**Task description:**
The answer must be a single number: the count of lines in these records that hold "슬라이드".
### Dataset extract
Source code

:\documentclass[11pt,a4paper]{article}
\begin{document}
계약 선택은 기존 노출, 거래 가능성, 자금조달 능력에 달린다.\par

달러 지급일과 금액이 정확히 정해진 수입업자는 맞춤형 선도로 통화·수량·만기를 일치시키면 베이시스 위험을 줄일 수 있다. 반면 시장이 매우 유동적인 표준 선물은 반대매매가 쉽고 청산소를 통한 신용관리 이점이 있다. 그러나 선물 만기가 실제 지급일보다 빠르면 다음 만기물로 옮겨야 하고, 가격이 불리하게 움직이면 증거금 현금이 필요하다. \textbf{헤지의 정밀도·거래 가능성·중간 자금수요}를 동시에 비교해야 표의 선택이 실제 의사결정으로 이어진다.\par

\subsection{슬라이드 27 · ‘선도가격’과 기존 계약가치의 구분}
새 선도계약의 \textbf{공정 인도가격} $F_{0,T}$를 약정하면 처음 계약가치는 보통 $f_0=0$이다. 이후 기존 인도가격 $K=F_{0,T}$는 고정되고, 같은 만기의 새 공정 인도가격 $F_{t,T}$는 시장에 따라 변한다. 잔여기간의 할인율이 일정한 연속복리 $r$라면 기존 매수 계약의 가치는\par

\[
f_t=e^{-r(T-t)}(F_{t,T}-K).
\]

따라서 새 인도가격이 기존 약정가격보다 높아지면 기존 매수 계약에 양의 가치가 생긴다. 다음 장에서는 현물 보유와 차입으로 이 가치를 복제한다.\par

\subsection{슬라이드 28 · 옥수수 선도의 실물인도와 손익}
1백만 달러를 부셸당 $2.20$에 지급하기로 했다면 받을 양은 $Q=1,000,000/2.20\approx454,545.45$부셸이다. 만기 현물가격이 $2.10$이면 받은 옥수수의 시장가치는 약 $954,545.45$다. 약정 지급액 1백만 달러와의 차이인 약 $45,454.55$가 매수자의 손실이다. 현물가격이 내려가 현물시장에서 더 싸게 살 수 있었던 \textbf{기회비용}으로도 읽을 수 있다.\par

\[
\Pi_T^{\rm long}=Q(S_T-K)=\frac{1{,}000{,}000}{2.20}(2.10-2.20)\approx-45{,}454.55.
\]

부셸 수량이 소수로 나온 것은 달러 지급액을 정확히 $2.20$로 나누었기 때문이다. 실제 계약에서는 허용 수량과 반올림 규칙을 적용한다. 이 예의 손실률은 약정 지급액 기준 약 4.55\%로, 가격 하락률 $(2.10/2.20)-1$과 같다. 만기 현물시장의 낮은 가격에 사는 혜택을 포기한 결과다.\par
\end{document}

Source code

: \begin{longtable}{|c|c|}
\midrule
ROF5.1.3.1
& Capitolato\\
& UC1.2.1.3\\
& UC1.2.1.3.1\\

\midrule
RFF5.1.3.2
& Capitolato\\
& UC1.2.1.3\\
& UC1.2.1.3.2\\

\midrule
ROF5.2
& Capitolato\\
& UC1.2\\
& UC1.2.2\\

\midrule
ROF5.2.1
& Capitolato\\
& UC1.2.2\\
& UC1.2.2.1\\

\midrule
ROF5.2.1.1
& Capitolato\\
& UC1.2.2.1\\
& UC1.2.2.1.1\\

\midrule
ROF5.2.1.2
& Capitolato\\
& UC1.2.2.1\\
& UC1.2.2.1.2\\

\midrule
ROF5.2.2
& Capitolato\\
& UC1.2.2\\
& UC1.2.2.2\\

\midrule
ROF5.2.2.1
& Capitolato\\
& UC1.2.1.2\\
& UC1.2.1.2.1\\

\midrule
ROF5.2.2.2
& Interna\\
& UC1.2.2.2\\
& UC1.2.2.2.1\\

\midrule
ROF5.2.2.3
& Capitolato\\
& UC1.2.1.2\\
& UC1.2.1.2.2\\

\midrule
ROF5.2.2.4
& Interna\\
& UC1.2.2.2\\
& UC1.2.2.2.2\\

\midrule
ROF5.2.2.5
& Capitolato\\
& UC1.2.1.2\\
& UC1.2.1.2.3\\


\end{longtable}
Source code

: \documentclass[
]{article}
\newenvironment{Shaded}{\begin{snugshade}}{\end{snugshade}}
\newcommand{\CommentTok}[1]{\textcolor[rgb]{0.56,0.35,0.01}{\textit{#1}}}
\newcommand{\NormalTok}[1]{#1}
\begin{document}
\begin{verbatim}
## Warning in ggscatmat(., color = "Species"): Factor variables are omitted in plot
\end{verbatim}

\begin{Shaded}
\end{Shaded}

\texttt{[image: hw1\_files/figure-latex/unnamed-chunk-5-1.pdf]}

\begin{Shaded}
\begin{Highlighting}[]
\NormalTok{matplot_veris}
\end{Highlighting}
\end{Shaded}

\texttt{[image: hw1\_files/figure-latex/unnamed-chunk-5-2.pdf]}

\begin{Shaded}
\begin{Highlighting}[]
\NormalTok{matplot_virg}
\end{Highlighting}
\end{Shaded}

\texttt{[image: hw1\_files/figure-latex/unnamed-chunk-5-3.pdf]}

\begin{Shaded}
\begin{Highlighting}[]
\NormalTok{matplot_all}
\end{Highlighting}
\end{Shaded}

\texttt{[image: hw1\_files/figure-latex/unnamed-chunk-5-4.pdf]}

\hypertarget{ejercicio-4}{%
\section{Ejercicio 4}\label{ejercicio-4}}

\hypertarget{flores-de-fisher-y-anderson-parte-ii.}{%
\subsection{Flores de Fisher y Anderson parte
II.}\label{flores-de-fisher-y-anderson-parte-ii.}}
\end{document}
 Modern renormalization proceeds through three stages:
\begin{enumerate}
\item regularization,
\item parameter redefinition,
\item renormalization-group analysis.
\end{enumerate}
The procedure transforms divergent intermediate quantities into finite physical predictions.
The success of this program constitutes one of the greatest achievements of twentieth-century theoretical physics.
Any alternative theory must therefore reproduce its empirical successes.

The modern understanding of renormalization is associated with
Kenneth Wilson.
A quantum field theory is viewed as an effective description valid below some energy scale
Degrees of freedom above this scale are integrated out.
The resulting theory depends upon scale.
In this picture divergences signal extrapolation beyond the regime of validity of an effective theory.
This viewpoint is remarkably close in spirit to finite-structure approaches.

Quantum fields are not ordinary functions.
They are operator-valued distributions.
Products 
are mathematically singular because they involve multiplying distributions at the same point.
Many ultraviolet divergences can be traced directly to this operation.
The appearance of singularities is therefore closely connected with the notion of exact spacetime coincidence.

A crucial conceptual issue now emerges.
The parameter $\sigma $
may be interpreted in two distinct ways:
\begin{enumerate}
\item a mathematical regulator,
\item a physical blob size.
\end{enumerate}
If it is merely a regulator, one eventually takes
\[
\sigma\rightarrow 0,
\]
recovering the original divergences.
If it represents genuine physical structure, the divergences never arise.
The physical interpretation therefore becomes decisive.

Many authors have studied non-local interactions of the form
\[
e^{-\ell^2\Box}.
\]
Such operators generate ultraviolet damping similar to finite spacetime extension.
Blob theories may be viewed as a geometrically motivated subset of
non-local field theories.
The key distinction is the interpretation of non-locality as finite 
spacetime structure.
######
**Solution:**
2